Que les semenciers ne soient pas payés n’est pourtant pas d’actualité. Le montant des exportations de semences et plants, hors Hexagone, représente près de 1,5 milliard d’euros en 2012-2013, soit une hausse de 15 % par rapport à l’exercice précédent. « Cette performance représente l’équivalent de 20 Airbus A320 », se félicite ainsi le Groupement national interprofessionel des semences. Celui-ci reproche aux agriculteurs qui reproduisent leurs semences à la ferme de ne pas participer au financement de la recherche. Le caractère de telle variété plus résistante aux climats secs, ou de telle autre moins vulnérable aux insectes est-elle pour autant la propriété des grandes firmes semencières ? « Il est le résultat de 10 000 ans de sélection paysanne, anonyme et publique », estime Jacques Caplat de l’association Agir pour l’environnement. Le sélectionneur professionnel serait donc tout aussi redevable en s’appropriant un travail engagé par les paysans depuis des millénaires. Mais lui ne commet pas de délit de contrefaçon.

Paroles, paroles, paroles...

Le sort du premier maillon de la chaine alimentaire se joue désormais dans les arènes politiques. En 2007 déjà, une nouvelle loi sur la contrefaçon avait fait de la semence produite à la ferme une contrefaçon. A l’époque, le groupe socialiste avait initialement soutenu, avec des élus communistes, écologistes et centristes, un amendement qui excluait de la loi les semences de ferme [4]. Ils avaient retiré leur amendement à la suite de la promesse [5] du ministre de l’époque, Hervé Novelli, de reconnaître le droit des agriculteurs de produire leurs semences et de ne pas le considérer comme une contrefaçon dans une future loi. Or, la loi de 2011 a maintenu le caractère délictueux des semences de ferme... Et ce sont aujourd’hui les socialistes qui le promettent à leur tour...

Une bataille législative s’amorce (lire notre entretien avec la sénatrice EELV Hélène Lipietz). Alors même que le gouvernement a estimé que ce texte devait être voté en « procédure accélérée ». Le projet de loi sur les contrefaçons devrait être discuté à l’Assemblée nationale en février 2014. Face à l’arsenal législatif déployé pour interdire aux paysans d’exercer leur métier, une pétition et une campagne pour une loi de reconnaissance positive des droits des agriculteurs et des jardiniers ont été lancées.
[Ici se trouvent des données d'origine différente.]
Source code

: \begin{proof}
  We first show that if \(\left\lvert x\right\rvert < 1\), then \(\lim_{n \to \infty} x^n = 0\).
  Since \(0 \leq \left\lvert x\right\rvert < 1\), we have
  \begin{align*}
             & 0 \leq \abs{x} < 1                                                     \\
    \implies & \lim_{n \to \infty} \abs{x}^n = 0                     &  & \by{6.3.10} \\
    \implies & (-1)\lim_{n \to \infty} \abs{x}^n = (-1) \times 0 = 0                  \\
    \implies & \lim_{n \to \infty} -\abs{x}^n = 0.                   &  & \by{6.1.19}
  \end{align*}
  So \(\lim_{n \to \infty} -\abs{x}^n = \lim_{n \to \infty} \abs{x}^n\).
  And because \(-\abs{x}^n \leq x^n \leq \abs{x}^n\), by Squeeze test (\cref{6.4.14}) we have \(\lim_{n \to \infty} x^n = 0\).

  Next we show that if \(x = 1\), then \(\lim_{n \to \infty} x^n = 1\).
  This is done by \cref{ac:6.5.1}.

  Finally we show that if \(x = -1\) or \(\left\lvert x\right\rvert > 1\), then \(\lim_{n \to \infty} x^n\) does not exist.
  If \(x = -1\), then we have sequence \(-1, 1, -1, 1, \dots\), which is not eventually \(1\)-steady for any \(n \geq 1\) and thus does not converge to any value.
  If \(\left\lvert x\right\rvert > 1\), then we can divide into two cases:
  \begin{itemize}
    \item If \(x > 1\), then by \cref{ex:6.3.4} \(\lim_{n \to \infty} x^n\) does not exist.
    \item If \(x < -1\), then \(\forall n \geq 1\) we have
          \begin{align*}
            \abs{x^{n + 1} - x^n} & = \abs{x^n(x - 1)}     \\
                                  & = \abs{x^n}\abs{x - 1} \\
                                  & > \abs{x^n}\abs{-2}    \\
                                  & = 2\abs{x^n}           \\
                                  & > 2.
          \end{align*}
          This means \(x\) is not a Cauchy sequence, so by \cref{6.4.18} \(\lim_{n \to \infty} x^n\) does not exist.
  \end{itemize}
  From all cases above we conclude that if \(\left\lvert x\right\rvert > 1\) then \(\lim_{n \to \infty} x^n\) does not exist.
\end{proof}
Après les sénateurs, les députés se contenteront-ils aussi de se comporter en simple chambre d’enregistrement des desiderata des lobbys industriels ? Et de considérer nombre d’agriculteurs comme des voleurs ?

Sophie Chapelle
(@Sophie_Chapelle)

- A lire également : Semences : pourquoi les écologistes ont voté la loi sur les contrefaçons, entretien avec la sénatrice EELV Hélène Lipietz, qui explique les raisons du vote écologiste sur cette loi.

Photo : CC Daniel Jolivet

Notes

[1Ce collectif regroupe 22 associations et syndicat, et promeut le respect absolu du droit des agriculteurs de réutiliser et échanger leurs semences.

[2Les groupes écologiste, CRC (communiste républicain citoyen), Nouveau-Centre, UMP, RDSE (Rassemblement démocratique et social européen).

[3A l’exception du blé tendre pour lequel le décret est déjà appliqué.

[4L’amendement défendu était le suivant : « Ne constitue pas une contrefaçon la reproduction par un agriculteur de semences de ferme pour les besoins de son exploitation agricole, et ce quelle que soit l’origine de ces semences. »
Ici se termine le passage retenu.